>>>

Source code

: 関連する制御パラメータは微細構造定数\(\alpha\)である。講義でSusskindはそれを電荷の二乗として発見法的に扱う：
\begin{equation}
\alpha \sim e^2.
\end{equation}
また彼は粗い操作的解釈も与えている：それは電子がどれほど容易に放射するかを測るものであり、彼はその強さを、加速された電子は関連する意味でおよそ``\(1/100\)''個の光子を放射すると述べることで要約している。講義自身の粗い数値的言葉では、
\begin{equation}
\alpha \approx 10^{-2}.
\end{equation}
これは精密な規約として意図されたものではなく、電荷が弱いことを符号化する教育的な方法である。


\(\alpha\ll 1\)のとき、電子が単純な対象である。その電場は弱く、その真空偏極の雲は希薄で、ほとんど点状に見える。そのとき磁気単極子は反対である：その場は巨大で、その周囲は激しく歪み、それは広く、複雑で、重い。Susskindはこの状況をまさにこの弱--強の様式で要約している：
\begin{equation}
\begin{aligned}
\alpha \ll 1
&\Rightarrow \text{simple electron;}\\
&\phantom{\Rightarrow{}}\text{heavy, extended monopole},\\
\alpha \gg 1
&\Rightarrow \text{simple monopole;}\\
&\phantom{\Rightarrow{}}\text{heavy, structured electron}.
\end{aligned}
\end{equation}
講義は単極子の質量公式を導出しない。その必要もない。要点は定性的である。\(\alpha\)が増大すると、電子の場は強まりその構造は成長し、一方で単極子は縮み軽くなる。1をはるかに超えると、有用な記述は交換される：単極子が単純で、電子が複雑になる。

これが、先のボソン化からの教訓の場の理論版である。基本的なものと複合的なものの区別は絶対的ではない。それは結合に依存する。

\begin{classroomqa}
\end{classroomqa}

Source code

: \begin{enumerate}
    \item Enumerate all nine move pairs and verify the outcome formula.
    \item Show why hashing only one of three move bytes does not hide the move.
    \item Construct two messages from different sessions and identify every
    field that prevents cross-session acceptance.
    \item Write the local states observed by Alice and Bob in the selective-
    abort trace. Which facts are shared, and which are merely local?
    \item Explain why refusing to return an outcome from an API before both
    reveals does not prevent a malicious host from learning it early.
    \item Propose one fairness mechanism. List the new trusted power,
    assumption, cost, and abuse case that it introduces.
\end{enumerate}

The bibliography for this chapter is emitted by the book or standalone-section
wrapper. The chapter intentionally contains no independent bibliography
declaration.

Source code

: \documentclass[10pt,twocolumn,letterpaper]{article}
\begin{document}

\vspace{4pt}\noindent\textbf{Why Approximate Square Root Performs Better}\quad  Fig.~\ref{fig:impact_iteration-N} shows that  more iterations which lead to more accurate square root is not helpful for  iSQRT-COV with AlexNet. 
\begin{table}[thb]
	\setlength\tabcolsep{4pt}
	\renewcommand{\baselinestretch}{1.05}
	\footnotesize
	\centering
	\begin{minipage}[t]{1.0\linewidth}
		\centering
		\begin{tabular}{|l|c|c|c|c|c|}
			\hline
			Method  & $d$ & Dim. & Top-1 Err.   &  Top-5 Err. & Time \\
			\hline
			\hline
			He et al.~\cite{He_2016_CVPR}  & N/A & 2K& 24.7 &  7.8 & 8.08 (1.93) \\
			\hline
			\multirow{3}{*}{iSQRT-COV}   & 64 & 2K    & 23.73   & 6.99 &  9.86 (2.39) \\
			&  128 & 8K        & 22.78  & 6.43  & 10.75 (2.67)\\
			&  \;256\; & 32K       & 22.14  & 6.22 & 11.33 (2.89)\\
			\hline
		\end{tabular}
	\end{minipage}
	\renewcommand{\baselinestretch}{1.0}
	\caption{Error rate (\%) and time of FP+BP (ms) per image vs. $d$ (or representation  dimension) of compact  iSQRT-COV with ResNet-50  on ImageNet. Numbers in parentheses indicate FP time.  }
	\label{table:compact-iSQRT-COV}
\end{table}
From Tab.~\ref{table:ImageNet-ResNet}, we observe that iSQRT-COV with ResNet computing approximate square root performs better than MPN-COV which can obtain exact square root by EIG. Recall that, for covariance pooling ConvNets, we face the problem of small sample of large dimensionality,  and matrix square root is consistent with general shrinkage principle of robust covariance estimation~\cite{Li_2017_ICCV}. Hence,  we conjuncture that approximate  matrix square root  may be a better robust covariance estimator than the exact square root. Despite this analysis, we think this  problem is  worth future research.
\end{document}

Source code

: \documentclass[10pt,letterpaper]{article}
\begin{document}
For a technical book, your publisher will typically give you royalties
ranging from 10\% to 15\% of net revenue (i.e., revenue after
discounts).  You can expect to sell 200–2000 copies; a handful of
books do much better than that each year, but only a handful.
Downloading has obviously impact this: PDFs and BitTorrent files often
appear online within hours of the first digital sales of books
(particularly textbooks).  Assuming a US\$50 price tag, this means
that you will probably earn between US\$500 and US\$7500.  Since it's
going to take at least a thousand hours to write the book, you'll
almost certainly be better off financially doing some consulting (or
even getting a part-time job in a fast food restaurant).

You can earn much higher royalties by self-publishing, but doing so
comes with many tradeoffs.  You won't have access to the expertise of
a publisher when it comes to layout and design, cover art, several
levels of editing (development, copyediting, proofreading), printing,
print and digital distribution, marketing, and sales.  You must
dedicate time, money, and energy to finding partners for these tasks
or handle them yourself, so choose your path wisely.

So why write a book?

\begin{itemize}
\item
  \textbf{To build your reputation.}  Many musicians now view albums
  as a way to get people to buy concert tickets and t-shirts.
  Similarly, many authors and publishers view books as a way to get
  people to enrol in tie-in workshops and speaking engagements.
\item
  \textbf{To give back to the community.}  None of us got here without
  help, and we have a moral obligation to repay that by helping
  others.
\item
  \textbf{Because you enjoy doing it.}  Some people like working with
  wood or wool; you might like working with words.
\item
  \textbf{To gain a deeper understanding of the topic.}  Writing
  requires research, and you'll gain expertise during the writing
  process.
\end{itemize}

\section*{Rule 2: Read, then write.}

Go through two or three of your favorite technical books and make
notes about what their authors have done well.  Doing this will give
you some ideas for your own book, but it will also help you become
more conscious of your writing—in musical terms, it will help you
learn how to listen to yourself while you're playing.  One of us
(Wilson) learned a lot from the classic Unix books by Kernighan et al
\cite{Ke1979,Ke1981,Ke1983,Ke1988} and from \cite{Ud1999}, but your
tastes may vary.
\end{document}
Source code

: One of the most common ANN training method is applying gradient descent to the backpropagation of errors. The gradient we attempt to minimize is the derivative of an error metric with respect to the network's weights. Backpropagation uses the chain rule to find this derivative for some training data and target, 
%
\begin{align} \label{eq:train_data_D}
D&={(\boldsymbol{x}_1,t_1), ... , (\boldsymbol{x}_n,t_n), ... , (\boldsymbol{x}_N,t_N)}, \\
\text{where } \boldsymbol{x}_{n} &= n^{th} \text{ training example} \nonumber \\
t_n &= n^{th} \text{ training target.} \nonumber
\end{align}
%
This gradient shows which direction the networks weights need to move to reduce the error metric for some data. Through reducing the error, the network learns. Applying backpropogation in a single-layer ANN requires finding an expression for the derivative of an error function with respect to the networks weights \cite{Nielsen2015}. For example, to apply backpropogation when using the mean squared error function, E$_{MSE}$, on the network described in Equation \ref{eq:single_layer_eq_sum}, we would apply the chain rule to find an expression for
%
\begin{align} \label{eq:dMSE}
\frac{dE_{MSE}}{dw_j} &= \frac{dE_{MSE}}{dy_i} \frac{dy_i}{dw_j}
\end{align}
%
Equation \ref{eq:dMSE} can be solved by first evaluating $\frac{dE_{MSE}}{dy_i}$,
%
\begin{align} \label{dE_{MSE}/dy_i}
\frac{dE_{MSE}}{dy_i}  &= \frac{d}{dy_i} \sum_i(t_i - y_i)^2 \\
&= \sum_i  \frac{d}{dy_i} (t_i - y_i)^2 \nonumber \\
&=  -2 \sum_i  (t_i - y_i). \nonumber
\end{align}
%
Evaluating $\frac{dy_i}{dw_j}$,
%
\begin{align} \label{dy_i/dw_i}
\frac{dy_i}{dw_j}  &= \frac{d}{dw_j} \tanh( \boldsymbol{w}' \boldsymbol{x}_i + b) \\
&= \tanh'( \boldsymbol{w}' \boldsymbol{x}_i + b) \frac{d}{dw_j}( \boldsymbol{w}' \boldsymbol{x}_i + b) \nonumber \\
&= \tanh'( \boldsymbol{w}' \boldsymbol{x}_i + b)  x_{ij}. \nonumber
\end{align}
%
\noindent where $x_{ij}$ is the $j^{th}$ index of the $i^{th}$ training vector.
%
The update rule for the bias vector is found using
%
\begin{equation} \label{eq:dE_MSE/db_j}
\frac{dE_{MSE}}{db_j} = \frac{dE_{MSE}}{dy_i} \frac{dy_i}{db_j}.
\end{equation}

<<<

Work item
Tally the lines above containing "heavy". Number only.

Exercise result
2